Una volta a casa, nel pomeriggio Andrea venne in camera mia a parlarmi.
— Paola… io voglio che andiamo a vivere insieme. Ti sembrerà folle, ma non desidero altro che stare sempre assieme a te.
— Anche per me è così, Andrea. So che non amerò altri che te. Per me va bene. Dobbiamo solo convincere mamma e papà.
— Non devi preoccuparti di questo. Papà mi ha già dato il permesso di usare la casa dei nonni.
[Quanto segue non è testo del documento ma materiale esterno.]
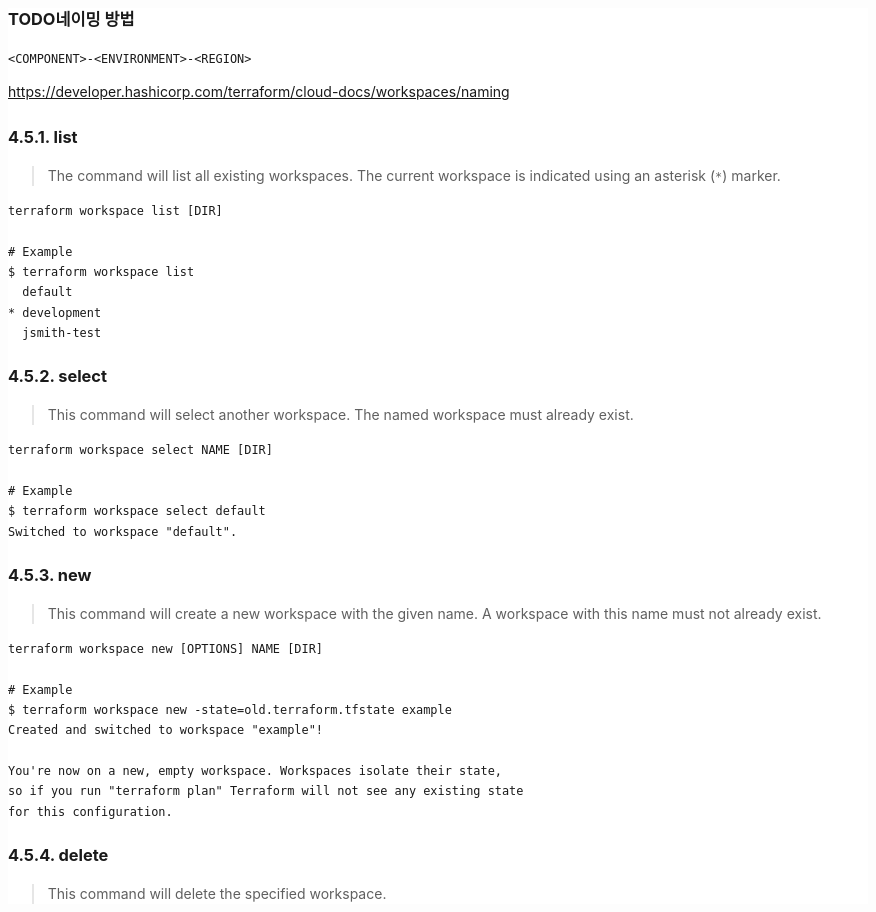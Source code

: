 ### TODO네이밍 방법

```
<COMPONENT>-<ENVIRONMENT>-<REGION>
```

https://developer.hashicorp.com/terraform/cloud-docs/workspaces/naming

### 4.5.1. list

> The command will list all existing workspaces. The current workspace is indicated using an asterisk (`*`) marker.

```shell
terraform workspace list [DIR]

# Example 
$ terraform workspace list
  default
* development
  jsmith-test
```

### 4.5.2. select

> This command will select another workspace. The named workspace must already exist.

```shell
terraform workspace select NAME [DIR]

# Example 
$ terraform workspace select default
Switched to workspace "default".
```

### 4.5.3. new

> This command will create a new workspace with the given name. A workspace with this name must not already exist.

```shell
terraform workspace new [OPTIONS] NAME [DIR]

# Example
$ terraform workspace new -state=old.terraform.tfstate example
Created and switched to workspace "example"!

You're now on a new, empty workspace. Workspaces isolate their state,
so if you run "terraform plan" Terraform will not see any existing state
for this configuration.
```

### 4.5.4. delete

> This command will delete the specified workspace.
Possiamo trasferirci lì anche subito. Non occorreranno neanche fare dei lavori particolari, come sai l'aveva fatta ristrutturare qualche anno fa. Dobbiamo solo attivare i contatori, fare il cambio di residenza e comprare l'arredamento che manca.
— Davvero? — chiesi incredula.
— Sì, Paola, è la verità. Papà e mamma lo sanno che io ti amo, e che te lo avrei chiesto. Non devi preoccuparti per loro, sono d'accordo.

E così, in poco più di tre settimane ci trasferiamo. Meglio così, perché già aspetto un bambino da mio fratello.
Ho deciso che non andrò più nemmeno a scuola. Per il momento lo stipendio di Andrea è più che sufficiente per mantenerci, e se occorrerà potrò fare qualche corso, dopo.

++++++++++

Sono passati dieci anni.
Da Andrea già ho avuto tre figlie e sono tutte splendide.
Ci amiamo sempre di più ogni giorno che passa e siamo immensamente felici. Non credo che sarei stata così felice con un altro uomo al mio fianco.